Вдова кое-что скопила, есть домик, не господский, но все же домик, да и участок через год-другой, город-то разрастается, будет стоить немалые деньги. Яндрия рассчитал: за аренду платить не нужно, порядок он заведет свой, будет хозяином и ей с ним будет неплохо. Все обстоятельно обговорил.

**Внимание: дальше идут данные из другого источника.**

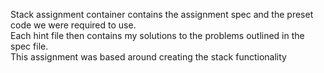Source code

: Stack assignment container contains the assignment spec and the preset code we were required to use.  
Each hint file then contains my solutions to the problems outlined in the spec file.  
This assignment was based around creating the stack functionality  
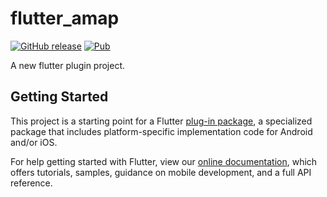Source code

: # flutter_amap

[![GitHub release](https://img.shields.io/github/release/upcwangying/flutter_amap)](https://github.com/upcwangying/flutter_amap)
[![Pub](https://img.shields.io/pub/v/flutter_amap)](https://pub.dev/packages/flutter_amap)

A new flutter plugin project.

## Getting Started

This project is a starting point for a Flutter
[plug-in package](https://flutter.dev/developing-packages/),
a specialized package that includes platform-specific implementation code for
Android and/or iOS.

For help getting started with Flutter, view our 
[online documentation](https://flutter.dev/docs), which offers tutorials, 
samples, guidance on mobile development, and a full API reference.
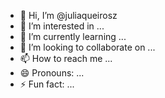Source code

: - 👋 Hi, I’m @juliaqueirosz
- 👀 I’m interested in ...
- 🌱 I’m currently learning ...
- 💞️ I’m looking to collaborate on ...
- 📫 How to reach me ...
- 😄 Pronouns: ...
- ⚡ Fun fact: ...

<!---
juliaqueirosz/juliaqueirosz is a ✨ special ✨ repository because its `README.md` (this file) appears on your GitHub profile.
You can click the Preview link to take a look at your changes.
--->
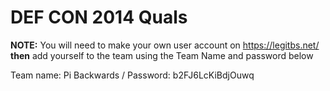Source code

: DEF CON 2014 Quals
==================

**NOTE:** You will need to make your own user account on https://legitbs.net/
**then** add yourself to the team using the Team Name and password below


Team name: Pi Backwards / Password: b2FJ6LcKiBdjOuwq
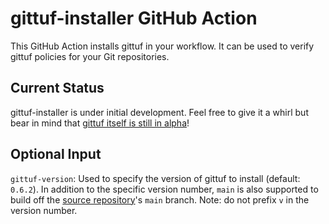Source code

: # gittuf-installer GitHub Action

This GitHub Action installs gittuf in your workflow. It can be used to verify
gittuf policies for your Git repositories.

## Current Status

gittuf-installer is under initial development. Feel free to give it a whirl but
bear in mind that
[gittuf itself is still in alpha](https://github.com/gittuf/gittuf#current-status)!

## Optional Input

`gittuf-version`: Used to specify the version of gittuf to install (default:
`0.6.2`). In addition to the specific version number, `main` is also supported
to build off the [source repository](https://github.com/gittuf/gittuf)'s `main`
branch. Note: do not prefix `v` in the version number.

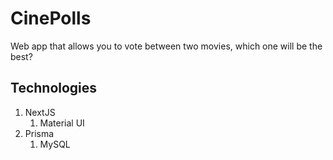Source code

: # CinePolls

Web app that allows you to vote between two movies, which one will be the best?

## Technologies

1. NextJS
    1. Material UI
2. Prisma
    1. MySQL
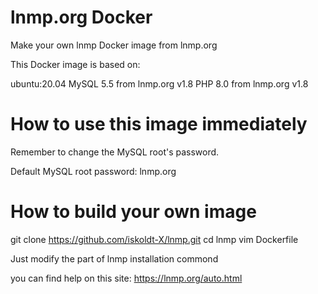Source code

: # lnmp.org Docker
Make your own lnmp Docker image from lnmp.org 

This Docker image is based on:

ubuntu:20.04
MySQL 5.5 from lnmp.org v1.8
PHP 8.0 from lnmp.org v1.8

# How to use this image immediately

Remember to change the MySQL root's password.

Default MySQL root password:
lnmp.org

# How to build your own image

git clone https://github.com/iskoldt-X/lnmp.git
cd lnmp
vim Dockerfile

Just modify the part of lnmp installation commond

you can find help on this site:
https://lnmp.org/auto.html
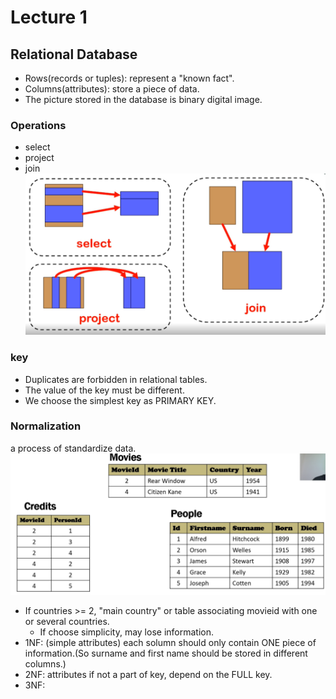 # Lecture 1
## Relational Database
* Rows(records or tuples): represent a "known fact".
* Columns(attributes): store a piece of data.
* The picture stored in the database is binary digital image.
### Operations
* select
* project
* join
![ ](operations.png)
### key
* Duplicates are forbidden in relational tables.
* The value of the key must be different.
* We choose the simplest key as PRIMARY KEY.
### Normalization
a process of standardize data.
![ ](movie.png)
* If countries >= 2, "main country" or table associating movieid with one or several countries.
  * If choose simplicity, may lose information.
* 1NF: (simple attributes) each solumn should only contain ONE piece of information.(So surname and first name should be stored in different columns.)
* 2NF: attributes if not a part of key, depend on the FULL key.
* 3NF:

— Будет у тебя рядом человек, все не одна, будет на кого в случае болезни или при какой другой нужде опереться. Если умру раньше, я старше, так и должно быть, как-нибудь устрою, чтобы тебе осталась пенсия, доктор Перо, наш депутат, выручит, если в этом деле вообще можно помочь. Ни от кого не будешь зависеть до самой смерти. Да и мой Мийо приглядит за тобой, все-таки свой человек, при нужде подсобит. Разве не справедливо, если и ты мне кое в чем поможешь? Ну, отпишешь после смерти этот дом моему Яндрии, у тебя же никого нет! Разве не правильно это, разве не справедливо?
Так они составили завещание у нотариуса.
— Должен у меня быть свой дом, — рассуждает Яндрия, сидя с пенсионерами на набережной, — главное — это иметь крышу над головой, все остальное куда проще. Ты уже не просто бывший чиновник, городской бедолага без гроша за душой!
И улыбается удовлетворенно, торжествующе, ощущая в себе благородную усталость основателя древа, умиротворенное достоинство его родоначальника.
1952
Перевод А. Лазуткина.
БУНАРЕВАЦ
Он писал, склонившись над маленьким столиком, заслоняя собой свет керосиновой лампы так, что комната с низким потолком оставалась в тени.
Пахло сыростью и лекарствами. Огонь почти погас, из-под неплотно прикрытой двери тянуло холодом, отчего стыли ноги. Он встал разворошить тлеющие угли. Маленькая необмазанная печка напоминала скорее ржавый железный бочонок, она быстро раскалялась добела, но так же быстро остывала — становилось холодно и вновь чувствовался неистребимый запах сырости. Стоило ему подняться, и по комнате разлился свет, озаривший угол, где лежала его жена. Подбросив поленьев, он зажег спиртовку и поставил подогреваться чай. Неотрывно смотрел на трепетный голубой огонек, облизывающий донышко посудины, пока из нее не начали подниматься робкие спиральки пара. Тогда он задул огонь, перелил чай в чашку и на цыпочках подошел к постели. Какое-то время стоял в нерешительности: будить ли? Прислушался: сон был так глубок, что казалось, она не дышит. Как всегда, его неприятно поразила эта неестественная тишина. Он поставил чашку и вернулся к столу.